A main attraction to visiting Italy is the grand, historical Roman Ruins. Places like the Roman Forum and Pompeii hold the keys to historians understanding the Roman Empire, and how it shaped Europe. There are many ruins throughout Italy, some more grand than others, and some not so well known. The many Roman ruins of Agrigento and well worth considering visiting if you are interested in ruins that show a clear transition from the Greek rulings to the Romans.
About the city:
Agrigento is situated in Sicily, and many ruins lie hidden amongst modern aspects of the city. Though popular for the array of Greek temples that stand on a local ridge, Roman occupation also produced a cave sanctuary, the Tomb of Theron, several necropolis and the Villa del Casale, which boasts the most exquisite and finely preserved examples of mosaic embellishments seen in Roman structures. Agrigento lies near the southwest coast of Sicily and guests may venture to the community by bus, train, taxi, ferry or flight.
The evolution of Agrigento’s rulers:
The Greeks established the ancient community sometime around 580 B.C. and was then known as Akragas. Romans conquered the community during the in 210 B.C. and renamed the area Agrigentum. Under Roman rule, the city prospered and at one time boasted a population of over 200,000 residents. All became Roman citizens following the demise of Julius Caesar in 44 B.C.
With the fall of the Roman Empire, the Ostrogothic Kingdom of Italy and the Byzantine Empire acquired control of the city. The name of the city evolved into Girgenti during medieval times and officially adopted the name Agrigento in 1927. Heading over to the Valley of the Temples, visitors get a glimpse of Roman culture blended with the heritage of the Greeks and Byzantines.
Sights to look out for:
West of the Temple of Concord, the one remaining preserved structure on the entire site, lies the garden of Villa Aurea and the location of a catacombs called the Grotte di Fragapane and the Necropoli Giambertoni. Past the main temple site stands the Tomb of Theron, a large pyramidal shaped rock monument that researchers believe commemorates the Roman casualties of the Second Puric War.

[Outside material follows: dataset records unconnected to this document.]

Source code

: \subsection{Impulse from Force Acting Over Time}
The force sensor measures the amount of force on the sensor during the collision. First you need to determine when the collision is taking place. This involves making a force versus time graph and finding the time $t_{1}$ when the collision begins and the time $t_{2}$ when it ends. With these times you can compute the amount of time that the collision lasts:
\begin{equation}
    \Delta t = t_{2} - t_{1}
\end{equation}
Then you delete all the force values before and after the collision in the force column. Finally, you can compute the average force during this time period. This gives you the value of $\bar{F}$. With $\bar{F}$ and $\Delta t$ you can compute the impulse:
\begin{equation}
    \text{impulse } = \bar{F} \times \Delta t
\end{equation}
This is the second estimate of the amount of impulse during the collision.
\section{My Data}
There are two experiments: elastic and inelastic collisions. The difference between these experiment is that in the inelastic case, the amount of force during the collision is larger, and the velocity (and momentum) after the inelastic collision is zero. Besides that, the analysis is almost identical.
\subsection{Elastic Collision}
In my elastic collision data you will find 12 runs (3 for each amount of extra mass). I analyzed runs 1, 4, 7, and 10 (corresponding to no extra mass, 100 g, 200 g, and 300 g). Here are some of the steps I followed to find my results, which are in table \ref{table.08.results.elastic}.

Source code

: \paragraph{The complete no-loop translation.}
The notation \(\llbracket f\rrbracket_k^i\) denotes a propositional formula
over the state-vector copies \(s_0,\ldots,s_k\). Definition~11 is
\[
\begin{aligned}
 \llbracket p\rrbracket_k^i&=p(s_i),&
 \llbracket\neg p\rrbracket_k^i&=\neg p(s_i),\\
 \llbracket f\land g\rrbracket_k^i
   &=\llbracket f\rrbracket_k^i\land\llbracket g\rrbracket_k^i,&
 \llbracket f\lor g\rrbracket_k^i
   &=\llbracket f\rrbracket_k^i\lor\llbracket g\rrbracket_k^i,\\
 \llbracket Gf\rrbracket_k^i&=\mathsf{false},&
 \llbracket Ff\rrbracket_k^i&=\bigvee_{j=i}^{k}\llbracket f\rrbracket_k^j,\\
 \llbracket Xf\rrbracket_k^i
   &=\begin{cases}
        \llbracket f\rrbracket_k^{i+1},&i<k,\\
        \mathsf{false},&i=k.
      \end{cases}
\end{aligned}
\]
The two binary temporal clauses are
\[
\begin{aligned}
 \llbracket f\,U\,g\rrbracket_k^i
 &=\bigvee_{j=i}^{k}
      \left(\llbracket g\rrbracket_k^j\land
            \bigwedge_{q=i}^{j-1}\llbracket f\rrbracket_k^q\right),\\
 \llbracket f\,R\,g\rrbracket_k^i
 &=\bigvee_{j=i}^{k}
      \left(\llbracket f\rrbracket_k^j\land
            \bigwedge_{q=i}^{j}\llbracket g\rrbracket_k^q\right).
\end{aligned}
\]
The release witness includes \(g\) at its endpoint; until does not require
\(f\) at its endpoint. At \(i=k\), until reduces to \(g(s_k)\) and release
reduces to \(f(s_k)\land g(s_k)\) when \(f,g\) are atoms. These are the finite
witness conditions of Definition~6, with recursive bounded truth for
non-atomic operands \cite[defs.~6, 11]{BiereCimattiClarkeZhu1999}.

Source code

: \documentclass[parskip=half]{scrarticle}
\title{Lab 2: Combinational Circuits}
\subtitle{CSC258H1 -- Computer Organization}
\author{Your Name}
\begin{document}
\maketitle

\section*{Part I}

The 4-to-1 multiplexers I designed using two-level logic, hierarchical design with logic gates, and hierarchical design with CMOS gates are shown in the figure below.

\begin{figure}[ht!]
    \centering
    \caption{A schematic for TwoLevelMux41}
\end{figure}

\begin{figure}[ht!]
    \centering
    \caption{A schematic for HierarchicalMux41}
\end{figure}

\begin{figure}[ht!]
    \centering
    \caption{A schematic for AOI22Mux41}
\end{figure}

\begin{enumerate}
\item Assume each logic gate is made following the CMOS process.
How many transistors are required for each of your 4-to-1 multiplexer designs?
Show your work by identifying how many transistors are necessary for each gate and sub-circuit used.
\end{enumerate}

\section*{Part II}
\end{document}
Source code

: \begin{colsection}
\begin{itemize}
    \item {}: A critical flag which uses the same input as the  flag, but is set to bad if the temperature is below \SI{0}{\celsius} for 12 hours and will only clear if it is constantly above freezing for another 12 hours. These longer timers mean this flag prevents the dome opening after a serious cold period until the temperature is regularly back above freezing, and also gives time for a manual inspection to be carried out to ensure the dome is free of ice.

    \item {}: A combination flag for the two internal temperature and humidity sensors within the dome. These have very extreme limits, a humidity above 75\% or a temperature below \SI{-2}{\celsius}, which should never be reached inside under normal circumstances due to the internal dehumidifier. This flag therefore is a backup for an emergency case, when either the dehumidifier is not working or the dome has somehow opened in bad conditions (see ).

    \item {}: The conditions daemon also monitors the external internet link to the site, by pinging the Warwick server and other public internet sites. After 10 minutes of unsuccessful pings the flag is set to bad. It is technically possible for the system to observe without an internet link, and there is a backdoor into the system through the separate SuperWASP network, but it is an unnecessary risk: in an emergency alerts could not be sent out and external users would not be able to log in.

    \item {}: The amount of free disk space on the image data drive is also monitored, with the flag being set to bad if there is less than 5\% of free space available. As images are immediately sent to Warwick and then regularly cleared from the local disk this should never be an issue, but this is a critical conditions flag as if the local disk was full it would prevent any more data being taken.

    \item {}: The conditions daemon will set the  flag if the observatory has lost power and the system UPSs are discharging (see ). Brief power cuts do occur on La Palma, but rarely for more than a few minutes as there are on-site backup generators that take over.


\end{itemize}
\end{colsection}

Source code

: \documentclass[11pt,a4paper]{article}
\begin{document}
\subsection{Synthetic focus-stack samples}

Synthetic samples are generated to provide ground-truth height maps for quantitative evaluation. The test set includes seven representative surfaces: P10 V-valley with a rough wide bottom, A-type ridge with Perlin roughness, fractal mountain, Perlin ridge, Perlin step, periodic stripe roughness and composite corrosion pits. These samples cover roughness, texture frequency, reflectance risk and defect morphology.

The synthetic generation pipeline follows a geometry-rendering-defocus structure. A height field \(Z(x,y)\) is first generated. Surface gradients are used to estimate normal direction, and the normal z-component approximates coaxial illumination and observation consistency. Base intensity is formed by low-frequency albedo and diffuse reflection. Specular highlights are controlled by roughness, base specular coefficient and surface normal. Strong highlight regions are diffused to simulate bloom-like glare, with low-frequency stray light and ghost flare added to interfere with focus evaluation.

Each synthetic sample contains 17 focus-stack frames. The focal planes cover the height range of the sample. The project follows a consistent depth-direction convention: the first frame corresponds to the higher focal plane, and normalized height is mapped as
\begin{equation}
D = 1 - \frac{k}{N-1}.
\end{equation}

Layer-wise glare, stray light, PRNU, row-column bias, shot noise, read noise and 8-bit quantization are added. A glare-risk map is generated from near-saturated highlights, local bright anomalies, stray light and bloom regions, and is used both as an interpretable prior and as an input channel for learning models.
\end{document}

Approximately 1.5 kilometres beyond the Temple of Vulcan, visitors follow the bends in the road and arrive at a gate that signifies the Hellenistic-Roman Quarter excavation sites. During the 1960s, archaeologists uncovered these structures constructed sometime between the 3rd century B.C. and the 4th century A.D. The large area represents four parallel sections that open to the north.
Each quarter features the remnants of numerous ancient dwellings and shops that exhibit Byzantine, Hellenistic and Roman qualities. Upon entering some of the structures, visitors encounter floors richly decorated with mosaic pictures depicting animals, plants and geometric designs. The community displays advanced services that include channels, sewer systems, tanks and wells.
A Europe tour might continue a few kilometres outside of Piazza Amerina, where guests find the unique Villa Romana del Casale. Constructed during the beginning of the 4th century, the massive complex includes an ancient village that slowly grew around the main villa. The stunning and well-preserved mosaic collection remains the largest on the planet. Created by highly skilled North African artists, the illustrations display everything from daily life to battles and mythology.